French students - A trick to help with masculine or feminine.

If you are learning French in school or elsewhere, you may wonder how to tell if a noun is masculine or feminine, especially if it begins wih a vowel like “l’enfant” which makes it impossible to tell if people are saying “le” or “la”.

Here is a trick that works for many many thousands of French nouns. It does not work with common, ancient nouns like “eau” or “air” or “mur” or “bois”, and there are sometimes exceptions to the rule, but it is a useful trick anyhow.

The trick is that nouns with the same ending tend to be all or almost all masculine or feminine.

Nouns ending in “ion” all tend to be feminine. it is LA constitution, fédération, institution, communion absolution, exclusion, etc. etc. Exceptions are **le lion ** and le bastion.

Nouns that end in “é” and whose English cousins end in “y” are almost always feminine. La liberté, fraternité, égalité, stupidité,

The “ment” endings are all or almost all masculine: It is LE gouvernement, serment, piment, etc. etc. I cannot think of any exceptions.

The “on” endings tend to be all masculine. LE garçon, le ballon, le menton etc.

“ière” endings = feminine. LA soupière, la portière, la manière, etc.

I will not bore you with the whole dictionary, but start flipping through a French dictionary and noting the gender of nouns with the same endings. You will be amazed at how useful this trick can be.

This is cool, Valteron. I knew about the -tion nouns being feminine, but not about the others. Now all I need is a French dictionary that lists words by their endings.

I believe you can get this effect in English by searching the online or CD/DVD version of the OED2 and listing the results. Is there a French dictionary with similar searchability?

Scene: A first-year high school french class.

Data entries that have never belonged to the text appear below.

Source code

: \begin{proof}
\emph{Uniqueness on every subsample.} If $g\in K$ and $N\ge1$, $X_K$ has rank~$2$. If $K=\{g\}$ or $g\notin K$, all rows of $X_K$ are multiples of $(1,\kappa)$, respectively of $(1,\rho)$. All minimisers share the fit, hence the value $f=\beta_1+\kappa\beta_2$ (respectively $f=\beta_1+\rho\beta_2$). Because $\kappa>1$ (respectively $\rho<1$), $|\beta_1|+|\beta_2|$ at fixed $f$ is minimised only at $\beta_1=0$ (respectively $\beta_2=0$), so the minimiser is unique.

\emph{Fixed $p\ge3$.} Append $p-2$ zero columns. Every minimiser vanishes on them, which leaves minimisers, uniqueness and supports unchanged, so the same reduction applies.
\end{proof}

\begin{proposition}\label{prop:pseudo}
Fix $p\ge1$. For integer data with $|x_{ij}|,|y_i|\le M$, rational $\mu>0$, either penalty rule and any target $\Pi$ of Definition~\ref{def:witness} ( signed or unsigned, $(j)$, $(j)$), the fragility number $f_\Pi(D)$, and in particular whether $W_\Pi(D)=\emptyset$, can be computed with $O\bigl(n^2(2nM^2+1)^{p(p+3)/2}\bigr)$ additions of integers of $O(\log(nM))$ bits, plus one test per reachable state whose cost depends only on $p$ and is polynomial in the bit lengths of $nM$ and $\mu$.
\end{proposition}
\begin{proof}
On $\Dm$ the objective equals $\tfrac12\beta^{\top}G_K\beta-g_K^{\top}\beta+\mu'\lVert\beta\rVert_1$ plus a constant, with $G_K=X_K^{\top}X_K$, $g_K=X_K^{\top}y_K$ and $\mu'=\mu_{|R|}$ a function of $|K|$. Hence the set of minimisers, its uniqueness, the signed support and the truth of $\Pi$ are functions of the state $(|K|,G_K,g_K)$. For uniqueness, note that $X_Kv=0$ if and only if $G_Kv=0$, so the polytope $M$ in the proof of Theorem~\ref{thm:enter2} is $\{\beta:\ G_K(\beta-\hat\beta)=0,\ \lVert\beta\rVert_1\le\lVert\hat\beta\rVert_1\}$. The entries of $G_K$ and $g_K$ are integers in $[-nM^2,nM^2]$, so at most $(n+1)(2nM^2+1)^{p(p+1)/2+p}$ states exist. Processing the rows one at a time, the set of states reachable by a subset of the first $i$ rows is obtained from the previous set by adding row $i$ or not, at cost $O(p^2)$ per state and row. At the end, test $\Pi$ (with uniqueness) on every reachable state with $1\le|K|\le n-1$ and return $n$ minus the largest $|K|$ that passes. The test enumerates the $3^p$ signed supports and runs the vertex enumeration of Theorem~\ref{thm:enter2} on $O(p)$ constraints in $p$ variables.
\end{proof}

The teacher is giving a vocabulary quiz, in which she speaks the word and the class must write it on their paper, including the correct article.

Teacher: le livre
Class: <scribble, scribble>
Teacher: la salle
Class: <scribble, scribble>

Afterwards, as the students file out of the classroom, Turek hears many people grumbling about the quiz.

Grumbler 1: Damn it, I can never remember the gender on those stupid nouns!
Grumbler 2: I know! Like, me neither, dude.
Turek (looking boggled): Uh… you idjits know she *says * “la” or “le”, right?

There may well be a searchable French dictionary, but a paper dictionary will do as well.

French is my mother tongue so I just sort of grew up knowing which was which.

But I notice i is very easy to do with a paper dictionary.

Masculine:

  • Communisme, opportunisme, illusionisme, fascisme, catholicisme

  • Équateur, menteur, chauffeur (but LA peur)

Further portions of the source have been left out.